(Extracted records)
+++++
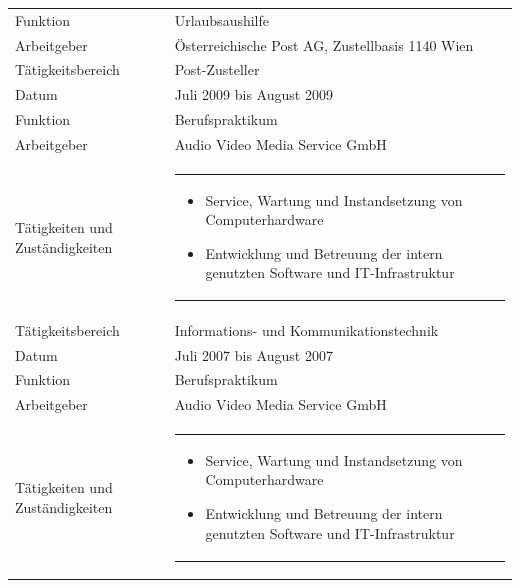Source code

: \begin{longtable}{p{}|p{}}
	Funktion & Urlaubsaushilfe \\
	Arbeitgeber & Österreichische Post AG, Zustellbasis 1140 Wien \\
	Tätigkeitsbereich & Post-Zusteller \\ \bottomrule
	Datum & Juli 2009 bis August 2009 \\
	Funktion & Berufspraktikum \\
	Arbeitgeber & Audio Video Media Service GmbH \\
	Tätigkeiten und Zuständigkeiten &
	\begin{tabular} {m{} m{} }
	\begin{itemize}[nosep,leftmargin=1em] 
	\item Service, Wartung und Instandsetzung von Computerhardware
    \item Entwicklung und Betreuung der intern genutzten Software und IT-Infrastruktur
	\end{itemize}
	\end{tabular}
	\\
	Tätigkeitsbereich & Informations- und Kommunikationstechnik \\
	\bottomrule
	Datum & Juli 2007 bis August 2007 \\
	Funktion & Berufspraktikum \\
	Arbeitgeber & Audio Video Media Service GmbH \\
	Tätigkeiten und Zuständigkeiten &
	\begin{tabular} {m{} m{} }
	\begin{itemize}[nosep,leftmargin=1em]
	\item Service, Wartung und Instandsetzung von Computerhardware
	\item Entwicklung und Betreuung der intern genutzten Software und IT-Infrastruktur

\end{itemize}
\end{tabular}
\end{longtable}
+++++
▸ **Problem requirements**: Each entry above should be copied exactly. The pictures should not.

▸ **Response to this task**:
Source code

: \begin{longtable}{p{}|p{}}
	Funktion & Urlaubsaushilfe \\
	Arbeitgeber & Österreichische Post AG, Zustellbasis 1140 Wien \\
	Tätigkeitsbereich & Post-Zusteller \\ \bottomrule
	Datum & Juli 2009 bis August 2009 \\
	Funktion & Berufspraktikum \\
	Arbeitgeber & Audio Video Media Service GmbH \\
	Tätigkeiten und Zuständigkeiten &
	\begin{tabular} {m{} m{} }
	\begin{itemize}[nosep,leftmargin=1em] 
	\item Service, Wartung und Instandsetzung von Computerhardware
    \item Entwicklung und Betreuung der intern genutzten Software und IT-Infrastruktur
	\end{itemize}
	\end{tabular}
	\\
	Tätigkeitsbereich & Informations- und Kommunikationstechnik \\
	\bottomrule
	Datum & Juli 2007 bis August 2007 \\
	Funktion & Berufspraktikum \\
	Arbeitgeber & Audio Video Media Service GmbH \\
	Tätigkeiten und Zuständigkeiten &
	\begin{tabular} {m{} m{} }
	\begin{itemize}[nosep,leftmargin=1em]
	\item Service, Wartung und Instandsetzung von Computerhardware
	\item Entwicklung und Betreuung der intern genutzten Software und IT-Infrastruktur

\end{itemize}
\end{tabular}
\end{longtable}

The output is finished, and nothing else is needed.